A source familiar with the security breach said the hackers had penetrated the computers with a "rootkit" program, a stealthy form of software that allows attackers to mask their presence and then gain privileged access to the computer system. The attacks were traced to Web sites registered on Chinese Internet service providers, Commerce officials said. "We determined they were owned by the Chinese," a senior Commerce official said. He did not say who in China was responsible or whether officials had even been able to identify the culprits. Although bureau employees were informed of the problem in July, commerce officials declined to say when the attacks were discovered and how long they had been going on. Only over time did bureau officials realize the extent of the damage from the breach.
"The more we learned, the more we did," the senior official said.
Since Sept. 1, the bureau has blocked employees from accessing the Internet from their own computers. Instead, several separate computers unconnected to the BIS computer network have been set up so employees can try to continue carrying out their duties.
Commerce officials have also decided they cannot salvage the workstations that employees had been using and instead will build an entirely new system for the bureau in the coming months with "clean hardware and clean software," the senior official said. Foulon told employees in late August that they hoped to replace all the bureau's workstations within three months.
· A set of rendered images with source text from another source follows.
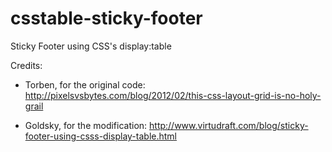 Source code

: csstable-sticky-footer
======================

Sticky Footer using CSS's display:table

Credits:

* Torben, for the original code: http://pixelsvsbytes.com/blog/2012/02/this-css-layout-grid-is-no-holy-grail

* Goldsky, for the modification: http://www.virtudraft.com/blog/sticky-footer-using-csss-display-table.html
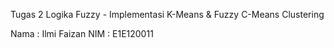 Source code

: <n4>Tugas 2 Logika Fuzzy - Implementasi K-Means & Fuzzy C-Means Clustering</h4>

Nama : Ilmi Faizan
NIM : E1E120011

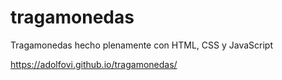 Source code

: # tragamonedas
Tragamonedas hecho plenamente con HTML, CSS y JavaScript

https://adolfovi.github.io/tragamonedas/
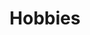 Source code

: ---
# An instance of the Experience widget.
# Documentation: https://docs.hugoblox.com/page-builder/
widget: experience

# This file represents a page section.
headless: true

# Order that this section appears on the page.
weight: 20

title: Hobbies
subtitle:

# Date format for experience
#   Refer to https://docs.hugoblox.com/customization/#date-format
date_format: Jan 2006

# Experiences.
#   Add/remove as many `experience` items below as you like.
#   Required fields are `title`, `company`, and `date_start`.
#   Leave `date_end` empty if it's your current employer.
#   Begin multi-line descriptions with YAML's `|2-` multi-line prefix.
experience:
  - title: Basketball
    company: School
    company_url: ''
    company_logo: 
    location: Hong Kong
    date_start: '2016-01-01'
    date_end: ''
    description: |2-
        Check out my highlights
        <a href="https://drive.google.com/file/d/1GxB-ojpLoewSafuJxm4QLTVf6L_jPvyF/view?usp=drive_link" target="_blank">1</a>
        <a href="https://drive.google.com/file/d/1_X0WkuT5opca4ttWVKqL0SbX9iIB0QoB/view?usp=drive_link" target="_blank">2</a>
        <a href="https://drive.google.com/file/d/1Oi8D0-mDZc5hsOf1229kkzsoSTRj004y/view?usp=drive_link" target="_blank">3</a>
        <a href="https://drive.google.com/file/d/10fkguJNHzfn-JlnXmghN1GW70MEsGGpB/view?usp=drive_link" target="_blank">4</a>
        
  - title: Music
    company: University X
    company_url: ''
    company_logo: org-x
    location: California
    date_start: '2016-01-01'
    date_end: '2020-12-31'
    description: Elvin Cheung
  

design:
  columns: '1'
--- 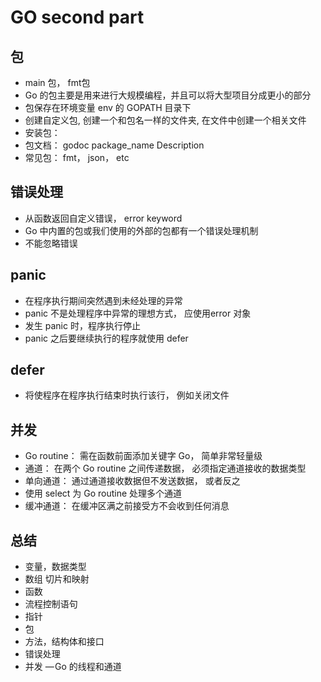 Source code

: # GO second part

## 包
- main 包， fmt包
- Go 的包主要是用来进行大规模编程，并且可以将大型项目分成更小的部分
- 包保存在环境变量 env 的 GOPATH 目录下
- 创建自定义包, 创建一个和包名一样的文件夹, 在文件中创建一个相关文件
- 安装包： 
- 包文档： godoc package_name Description
- 常见包： fmt， json， etc

## 错误处理
- 从函数返回自定义错误， error keyword
- Go 中内置的包或我们使用的外部的包都有一个错误处理机制
- 不能忽略错误

## panic
- 在程序执行期间突然遇到未经处理的异常
- panic 不是处理程序中异常的理想方式， 应使用error 对象
- 发生 panic 时，程序执行停止
- panic 之后要继续执行的程序就使用 defer

## defer
- 将使程序在程序执行结束时执行该行， 例如关闭文件

## 并发
-  Go routine： 需在函数前面添加关键字 Go， 简单非常轻量级
-  通道： 在两个 Go routine 之间传递数据， 必须指定通道接收的数据类型
-  单向通道： 通过通道接收数据但不发送数据， 或者反之
-  使用 select 为 Go routine 处理多个通道
-  缓冲通道： 在缓冲区满之前接受方不会收到任何消息


## 总结
- 变量，数据类型
- 数组 切片和映射
- 函数
- 流程控制语句
- 指针
- 包
- 方法，结构体和接口
- 错误处理
- 并发 — Go 的线程和通道
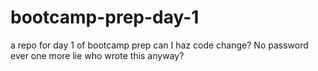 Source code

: # bootcamp-prep-day-1
a repo for day 1 of bootcamp prep
can I haz code change?
No password ever
one more lie
who wrote this anyway? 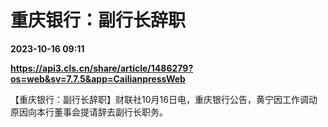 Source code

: # 重庆银行：副行长辞职

**2023-10-16 09:11**

**https://api3.cls.cn/share/article/1486279?os=web&sv=7.7.5&app=CailianpressWeb**

【重庆银行：副行长辞职】财联社10月16日电，重庆银行公告，黄宁因工作调动原因向本行董事会提请辞去副行长职务。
The official acknowledged that some of the emergency measures have made it more difficult for the bureau to communicate with other government agencies and the public, including companies that turn to BIS for export licenses.
In July, the State Department confirmed that hackers in China had broken into its computers in Washington and overseas. Last year, U.S. officials reported that the Defense Department and other U.S. agencies were under relentless attack from unidentified computers in China.
China has long been a focus of high-level attention at BIS and was the destination for the largest number of licenses approved by the bureau in 2004, according to the bureau's most recent annual report. In weighing applications for licenses, bureau officials seek to protect U.S. national security interests without hamstringing legitimate commercial trade.
Commerce officials recently reported that they had taken significant steps to enhance computer security at the department, both by deploying new software and improving the management of the system.
These steps came after the General Accounting Office (since renamed the Government Accountability Office) issued a scathing report five years ago, which concluded that "significant and pervasive computer security weaknesses place Department of Commerce systems at risk." The report found that outsiders could gain unauthorized access to the computer system and access confidential data. "Intruders could disrupt the operations of systems that are critical to the mission of the department," the report found.